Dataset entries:
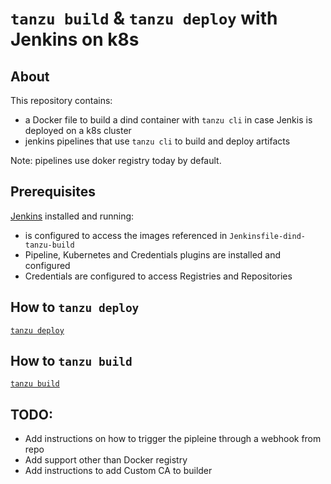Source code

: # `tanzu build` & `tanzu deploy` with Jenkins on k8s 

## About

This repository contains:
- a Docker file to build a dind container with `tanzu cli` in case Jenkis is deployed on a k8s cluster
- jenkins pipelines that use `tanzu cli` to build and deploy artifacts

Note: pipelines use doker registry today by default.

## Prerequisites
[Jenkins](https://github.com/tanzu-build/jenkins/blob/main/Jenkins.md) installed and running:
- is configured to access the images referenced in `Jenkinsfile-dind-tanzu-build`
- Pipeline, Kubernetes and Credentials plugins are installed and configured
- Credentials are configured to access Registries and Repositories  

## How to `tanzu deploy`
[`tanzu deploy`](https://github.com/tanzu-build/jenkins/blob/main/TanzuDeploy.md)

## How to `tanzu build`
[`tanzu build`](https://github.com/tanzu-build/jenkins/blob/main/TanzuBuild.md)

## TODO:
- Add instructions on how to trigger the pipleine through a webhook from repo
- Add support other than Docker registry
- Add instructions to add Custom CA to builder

* * *

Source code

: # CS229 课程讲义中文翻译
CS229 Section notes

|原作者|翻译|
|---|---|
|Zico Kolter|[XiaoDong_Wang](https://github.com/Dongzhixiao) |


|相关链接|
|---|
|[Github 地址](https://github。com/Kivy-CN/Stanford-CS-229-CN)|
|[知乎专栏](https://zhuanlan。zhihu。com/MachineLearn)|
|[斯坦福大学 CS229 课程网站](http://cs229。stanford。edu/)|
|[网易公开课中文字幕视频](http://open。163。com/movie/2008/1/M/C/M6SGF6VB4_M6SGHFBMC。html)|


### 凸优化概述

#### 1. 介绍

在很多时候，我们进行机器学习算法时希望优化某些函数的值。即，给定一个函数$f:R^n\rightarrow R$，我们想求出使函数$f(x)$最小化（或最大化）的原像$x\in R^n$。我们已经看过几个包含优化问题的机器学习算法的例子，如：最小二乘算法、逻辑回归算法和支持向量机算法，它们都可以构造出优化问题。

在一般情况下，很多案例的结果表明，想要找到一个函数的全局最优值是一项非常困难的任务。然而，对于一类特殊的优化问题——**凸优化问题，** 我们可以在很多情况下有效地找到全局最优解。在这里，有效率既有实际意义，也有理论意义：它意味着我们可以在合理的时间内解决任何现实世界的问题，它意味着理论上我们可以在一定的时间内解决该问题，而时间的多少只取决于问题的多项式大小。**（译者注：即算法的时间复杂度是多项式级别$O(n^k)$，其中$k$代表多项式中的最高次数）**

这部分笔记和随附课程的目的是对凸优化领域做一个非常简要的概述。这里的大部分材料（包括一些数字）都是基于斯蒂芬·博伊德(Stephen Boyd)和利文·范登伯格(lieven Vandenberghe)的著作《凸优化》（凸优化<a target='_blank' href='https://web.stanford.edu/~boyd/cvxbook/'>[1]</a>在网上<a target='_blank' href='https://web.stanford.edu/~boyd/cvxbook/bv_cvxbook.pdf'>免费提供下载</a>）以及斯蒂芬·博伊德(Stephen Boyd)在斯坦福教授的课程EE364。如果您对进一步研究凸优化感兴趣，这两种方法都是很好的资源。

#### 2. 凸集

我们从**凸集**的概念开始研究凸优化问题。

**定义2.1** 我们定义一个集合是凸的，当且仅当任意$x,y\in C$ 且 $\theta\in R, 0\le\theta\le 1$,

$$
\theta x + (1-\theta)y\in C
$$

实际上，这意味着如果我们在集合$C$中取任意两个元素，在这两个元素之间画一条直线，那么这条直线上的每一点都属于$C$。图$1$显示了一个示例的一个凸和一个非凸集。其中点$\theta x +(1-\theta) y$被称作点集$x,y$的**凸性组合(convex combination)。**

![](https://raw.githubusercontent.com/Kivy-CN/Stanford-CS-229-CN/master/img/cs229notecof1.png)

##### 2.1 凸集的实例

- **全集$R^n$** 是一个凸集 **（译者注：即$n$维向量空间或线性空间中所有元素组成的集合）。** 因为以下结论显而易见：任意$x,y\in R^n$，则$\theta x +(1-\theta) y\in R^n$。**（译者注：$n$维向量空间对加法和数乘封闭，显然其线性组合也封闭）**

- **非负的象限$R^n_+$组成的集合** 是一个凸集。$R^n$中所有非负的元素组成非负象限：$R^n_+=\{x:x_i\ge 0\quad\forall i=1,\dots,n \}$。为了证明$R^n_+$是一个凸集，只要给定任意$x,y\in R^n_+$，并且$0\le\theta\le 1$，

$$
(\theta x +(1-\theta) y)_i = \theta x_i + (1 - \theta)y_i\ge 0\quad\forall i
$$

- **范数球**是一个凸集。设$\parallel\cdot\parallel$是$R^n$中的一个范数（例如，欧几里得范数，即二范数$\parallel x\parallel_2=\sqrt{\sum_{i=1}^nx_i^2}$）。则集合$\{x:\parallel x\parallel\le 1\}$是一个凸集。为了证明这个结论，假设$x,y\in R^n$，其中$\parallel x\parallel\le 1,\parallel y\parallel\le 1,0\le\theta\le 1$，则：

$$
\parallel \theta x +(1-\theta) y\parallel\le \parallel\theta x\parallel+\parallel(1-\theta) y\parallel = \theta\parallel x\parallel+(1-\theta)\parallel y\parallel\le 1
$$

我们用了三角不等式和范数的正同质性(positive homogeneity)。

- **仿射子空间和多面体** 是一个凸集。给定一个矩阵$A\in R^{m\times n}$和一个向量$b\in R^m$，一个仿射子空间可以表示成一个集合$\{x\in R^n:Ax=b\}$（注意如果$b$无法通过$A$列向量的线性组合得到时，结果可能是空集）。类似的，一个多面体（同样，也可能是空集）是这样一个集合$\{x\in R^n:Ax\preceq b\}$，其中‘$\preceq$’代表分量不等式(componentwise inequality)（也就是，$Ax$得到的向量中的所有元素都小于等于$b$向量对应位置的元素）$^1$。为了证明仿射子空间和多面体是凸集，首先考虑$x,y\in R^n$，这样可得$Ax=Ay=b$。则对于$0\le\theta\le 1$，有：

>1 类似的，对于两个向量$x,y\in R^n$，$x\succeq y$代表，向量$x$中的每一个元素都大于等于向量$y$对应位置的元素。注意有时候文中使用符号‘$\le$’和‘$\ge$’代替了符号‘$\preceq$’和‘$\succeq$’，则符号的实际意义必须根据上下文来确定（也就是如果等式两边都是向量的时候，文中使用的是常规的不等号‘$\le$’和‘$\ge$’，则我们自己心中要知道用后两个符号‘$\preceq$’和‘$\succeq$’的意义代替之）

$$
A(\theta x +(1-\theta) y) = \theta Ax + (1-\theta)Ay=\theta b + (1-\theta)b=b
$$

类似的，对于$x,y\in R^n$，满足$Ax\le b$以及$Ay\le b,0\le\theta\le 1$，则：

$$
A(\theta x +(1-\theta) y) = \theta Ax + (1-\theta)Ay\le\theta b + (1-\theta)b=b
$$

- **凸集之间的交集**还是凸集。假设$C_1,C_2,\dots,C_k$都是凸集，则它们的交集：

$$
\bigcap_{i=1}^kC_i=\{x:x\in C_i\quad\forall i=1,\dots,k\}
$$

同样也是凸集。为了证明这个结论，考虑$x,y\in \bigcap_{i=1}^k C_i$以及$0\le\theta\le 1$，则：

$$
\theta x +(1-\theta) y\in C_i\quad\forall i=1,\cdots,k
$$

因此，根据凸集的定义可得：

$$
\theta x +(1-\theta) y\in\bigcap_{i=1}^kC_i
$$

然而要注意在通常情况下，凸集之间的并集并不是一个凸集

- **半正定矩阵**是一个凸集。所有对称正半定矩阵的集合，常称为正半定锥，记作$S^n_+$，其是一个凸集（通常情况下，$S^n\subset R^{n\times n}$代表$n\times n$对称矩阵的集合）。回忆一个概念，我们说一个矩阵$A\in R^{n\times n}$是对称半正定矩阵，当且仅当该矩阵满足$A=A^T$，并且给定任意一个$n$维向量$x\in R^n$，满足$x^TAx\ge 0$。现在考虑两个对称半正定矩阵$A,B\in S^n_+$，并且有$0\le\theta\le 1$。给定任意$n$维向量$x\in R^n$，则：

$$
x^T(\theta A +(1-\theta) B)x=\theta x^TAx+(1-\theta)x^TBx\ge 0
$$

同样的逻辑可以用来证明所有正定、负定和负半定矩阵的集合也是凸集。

### Instructions to follow
From the records above, reproduce exactly the lines from the one with "x +(1-\theta) y$被称作点集$x,y$的**凸性组合(convex combination)。**" to the one with "- **全集$R^n$** 是一个凸集", both included, and no others.

### Task response
实际上，这意味着如果我们在集合$C$中取任意两个元素，在这两个元素之间画一条直线，那么这条直线上的每一点都属于$C$。图$1$显示了一个示例的一个凸和一个非凸集。其中点$\theta x +(1-\theta) y$被称作点集$x,y$的**凸性组合(convex combination)。**

![](https://raw.githubusercontent.com/Kivy-CN/Stanford-CS-229-CN/master/img/cs229notecof1.png)

##### 2.1 凸集的实例

- **全集$R^n$** 是一个凸集 **（译者注：即$n$维向量空间或线性空间中所有元素组成的集合）。** 因为以下结论显而易见：任意$x,y\in R^n$，则$\theta x +(1-\theta) y\in R^n$。**（译者注：$n$维向量空间对加法和数乘封闭，显然其线性组合也封闭）**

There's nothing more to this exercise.